Bernanke ammette: «Contro la crisi potevo fare di più»

Jean-Claude Trichet è rientrato dalle immancabili vacanze in Bretagna con una convinzione in più: questa ripresa non si scioglierà come un ghiacciolo al sole. Double dip? Neppure a parlarne. Deflazione? Macchè. Le risposte sono le stesse date di recente da Ben Bernanke, ma il copione non sembra affatto essere uguale. Mai come in quest’ultimo periodo l’umore dei timonieri di Bce e Fed è apparso così diverso. Senza indulgere in eccessi di ottimismo, al termine della riunione che ieri ha lasciato i tassi invariati al minimo storico dell’1%, Trichet ha messo sul tavolo le previsioni aggiornate - e riviste al rialzo - sulla crescita della euro zona. Il Pil quest’anno si espanderà fra l’1,4 e l’1,8%(+0,7/1,3% tre mesi fa) e tra lo 0,5 e il 2,3% nel 2011 (0,2/2,2%). Merito del «rimbalzo più forte del previsto della crescita oltre agli sviluppi per i prossimi mesi, migliori di quanto ci si aspettasse». La prudenza, tuttavia, è d’obbligo: «Non dichiariamo vittoria, ci muoviamo sempre in un universo incerto».

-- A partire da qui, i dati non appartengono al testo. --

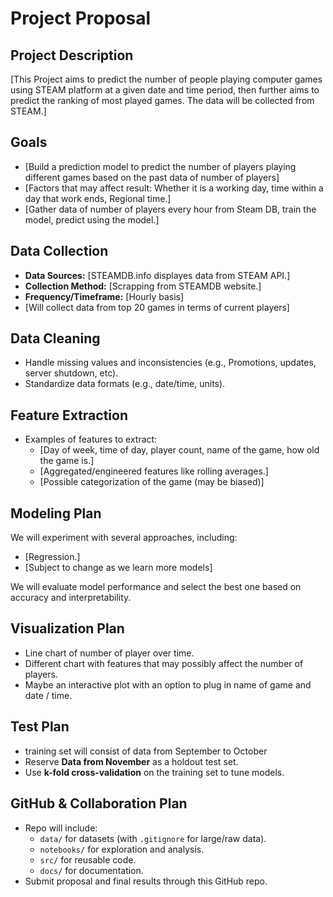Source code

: # Project Proposal

## Project Description
[This Project aims to predict the number of people playing computer games using STEAM platform at a given date and time period, then further aims to predict the ranking of most played games. The data will be collected from STEAM.]

## Goals
- [Build a prediction model to predict the number of players playing different games based on the past data of number of players]
- [Factors that may affect result: Whether it is a working day, time within a day that work ends, Regional time.]
- [Gather data of number of players every hour from Steam DB, train the model, predict using the model.]

## Data Collection
- **Data Sources:** [STEAMDB.info displayes data from STEAM API.]
- **Collection Method:** [Scrapping from STEAMDB website.]
- **Frequency/Timeframe:** [Hourly basis]
- [Will collect data from top 20 games in terms of current players]

## Data Cleaning
- Handle missing values and inconsistencies (e.g., Promotions, updates, server shutdown, etc).   
- Standardize data formats (e.g., date/time, units).   

## Feature Extraction
- Examples of features to extract:  
  - [Day of week, time of day, player count, name of the game, how old the game is.]  
  - [Aggregated/engineered features like rolling averages.]
  - [Possible categorization of the game (may be biased)]

## Modeling Plan
We will experiment with several approaches, including:  
- [Regression.]   
- [Subject to change as we learn more models]  

We will evaluate model performance and select the best one based on accuracy and interpretability.  

## Visualization Plan
- Line chart of number of player over time.  
- Different chart with features that may possibly affect the number of players.   
- Maybe an interactive plot with an option to plug in name of game and date / time.
## Test Plan
- training set will consist of data from September to October 
- Reserve **Data from November** as a holdout test set.  
- Use **k-fold cross-validation** on the training set to tune models.  

## GitHub & Collaboration Plan
- Repo will include:  
  - `data/` for datasets (with `.gitignore` for large/raw data).  
  - `notebooks/` for exploration and analysis.  
  - `src/` for reusable code.  
  - `docs/` for documentation.    
- Submit proposal and final results through this GitHub repo.  
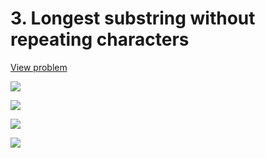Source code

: # 3. Longest substring without repeating characters

[View problem](https://leetcode.com/problems/longest-substring-without-repeating-characters/)

![](https://github.com/hendraanggrian/leetcode-playground/raw/assets/problems/longest-substring-without-repeating-characters/figure1.svg)

![](https://github.com/hendraanggrian/leetcode-playground/raw/assets/problems/longest-substring-without-repeating-characters/figure2.svg)

![](https://github.com/hendraanggrian/leetcode-playground/raw/assets/problems/longest-substring-without-repeating-characters/figure3.svg)

![](https://github.com/hendraanggrian/leetcode-playground/raw/assets/problems/longest-substring-without-repeating-characters/figure4.svg)
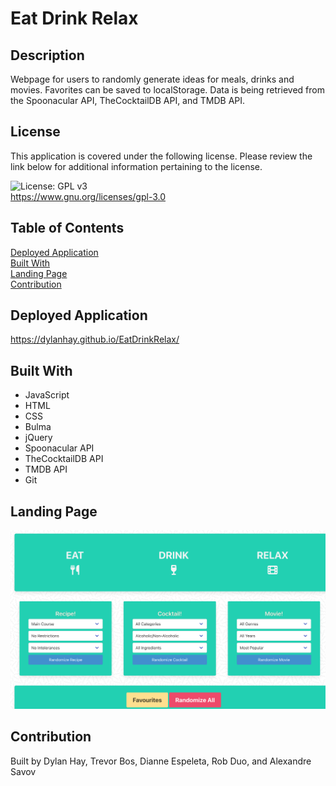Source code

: # Eat Drink Relax

## Description
Webpage for users to randomly generate ideas for meals, drinks and movies. Favorites can be saved to localStorage. Data is being retrieved from the Spoonacular API, TheCocktailDB API, and TMDB API.

## License  
This application is covered under the following license. Please review the link below for additional information pertaining to the license.
    
![License: GPL v3](https://img.shields.io/badge/License-GPLv3-blue.svg)  
https://www.gnu.org/licenses/gpl-3.0

## Table of Contents
[Deployed Application](#deployed-application)  
[Built With](#built-with)  
[Landing Page](#landing-page)  
[Contribution](#contribution)  

## Deployed Application
https://dylanhay.github.io/EatDrinkRelax/

## Built With
* JavaScript
* HTML
* CSS
* Bulma
* jQuery
* Spoonacular API
* TheCocktailDB API
* TMDB API
* Git

## Landing Page
![Screenshot](./assets/img/edr-land.png "Landing Page")

## Contribution
Built by Dylan Hay, Trevor Bos, Dianne Espeleta, Rob Duo, and Alexandre Savov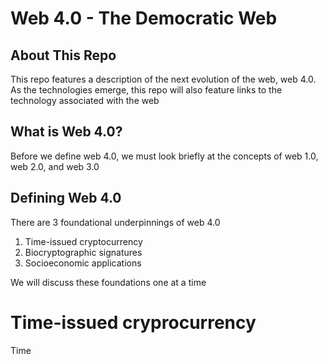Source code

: # Web 4.0 - The Democratic Web

## About This Repo 

This repo features a description of the next evolution of the web, web 4.0. As the technologies emerge, this repo will also feature links to the technology associated with the web

## What is Web 4.0?

Before we define web 4.0, we must look briefly at the concepts of web 1.0, web 2.0, and web 3.0




## Defining Web 4.0

There are 3 foundational underpinnings of web 4.0

 1. Time-issued cryptocurrency 
 2. Biocryptographic signatures
 3. Socioeconomic applications

We will discuss these foundations one at a time

# Time-issued cryprocurrency

Time 

<!--stackedit_data:
eyJoaXN0b3J5IjpbMTIxNTczMDYxMCwzNjgyMTQ2NzUsNzY5MD
kzMzIwXX0=
-->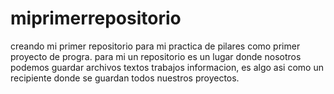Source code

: # miprimerrepositorio
creando  mi primer repositorio para mi practica de pilares como primer proyecto de progra.
para mi un repositorio es  un lugar donde  nosotros podemos guardar archivos textos trabajos 
informacion, es algo asi como un recipiente donde se guardan  todos  nuestros proyectos.
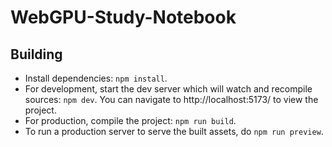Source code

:# WebGPU-Study-Notebook

## Building

- Install dependencies: `npm install`.
- For development, start the dev server which will watch and recompile
  sources: `npm dev`. You can navigate to http://localhost:5173/ to view the project.
- For production, compile the project: `npm run build`.
- To run a production server to serve the built assets, do `npm run preview`.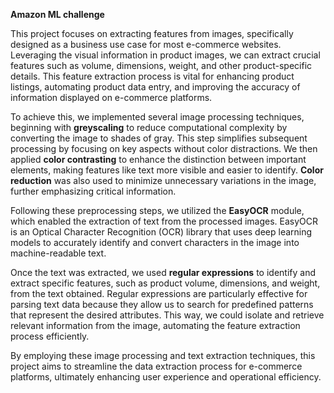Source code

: **Amazon ML challenge**

This project focuses on extracting features from images, specifically designed as a business use case for most e-commerce websites. Leveraging the visual information in product images, we can extract crucial features such as volume, dimensions, weight, and other product-specific details. This feature extraction process is vital for enhancing product listings, automating product data entry, and improving the accuracy of information displayed on e-commerce platforms.

To achieve this, we implemented several image processing techniques, beginning with **greyscaling** to reduce computational complexity by converting the image to shades of gray. This step simplifies subsequent processing by focusing on key aspects without color distractions. We then applied **color contrasting** to enhance the distinction between important elements, making features like text more visible and easier to identify. **Color reduction** was also used to minimize unnecessary variations in the image, further emphasizing critical information.

Following these preprocessing steps, we utilized the **EasyOCR** module, which enabled the extraction of text from the processed images. EasyOCR is an Optical Character Recognition (OCR) library that uses deep learning models to accurately identify and convert characters in the image into machine-readable text.

Once the text was extracted, we used **regular expressions** to identify and extract specific features, such as product volume, dimensions, and weight, from the text obtained. Regular expressions are particularly effective for parsing text data because they allow us to search for predefined patterns that represent the desired attributes. This way, we could isolate and retrieve relevant information from the image, automating the feature extraction process efficiently.

By employing these image processing and text extraction techniques, this project aims to streamline the data extraction process for e-commerce platforms, ultimately enhancing user experience and operational efficiency.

In questo senso va interpretata la mossa di estendere fino al prossimo 18 gennaio i prestiti illimitati, una misura logica, dettata dalla necessità di fornire ancora sostegno soprattutto alle disastrate banche irlandesi e greche. L’ora dell’exit strategy non è ancora scoccata per l’Eurotower, ma nella decisione con cui la Fed è tornata a programmare l’acquisto di titoli del Tesoro Usa si avverte ben più il carattere di urgenza, la necessità di puntellare una «ripresa letargica», per usare la fresca definizione della stessa banca centrale Usa. Passare dal +5 del quarto trimestre 2009 all’1,6% del secondo trimestre 2010, è come essere scaraventati sotto una doccia gelata. Con un simile passo di sviluppo, scandito dall’appiattimento degli utili societari e dal continuo precipitare del settore immobiliare, l’America non può sciogliere il nodo-disoccupati (al 9,5% in luglio, oggi il temuto dato di agosto). E considerato che uno degli obiettivi-chiave della Fed è la piena occupazione (l’altro è la stabilità monetaria), il problema rischia di rendere fallimentare la gestione Bernanke.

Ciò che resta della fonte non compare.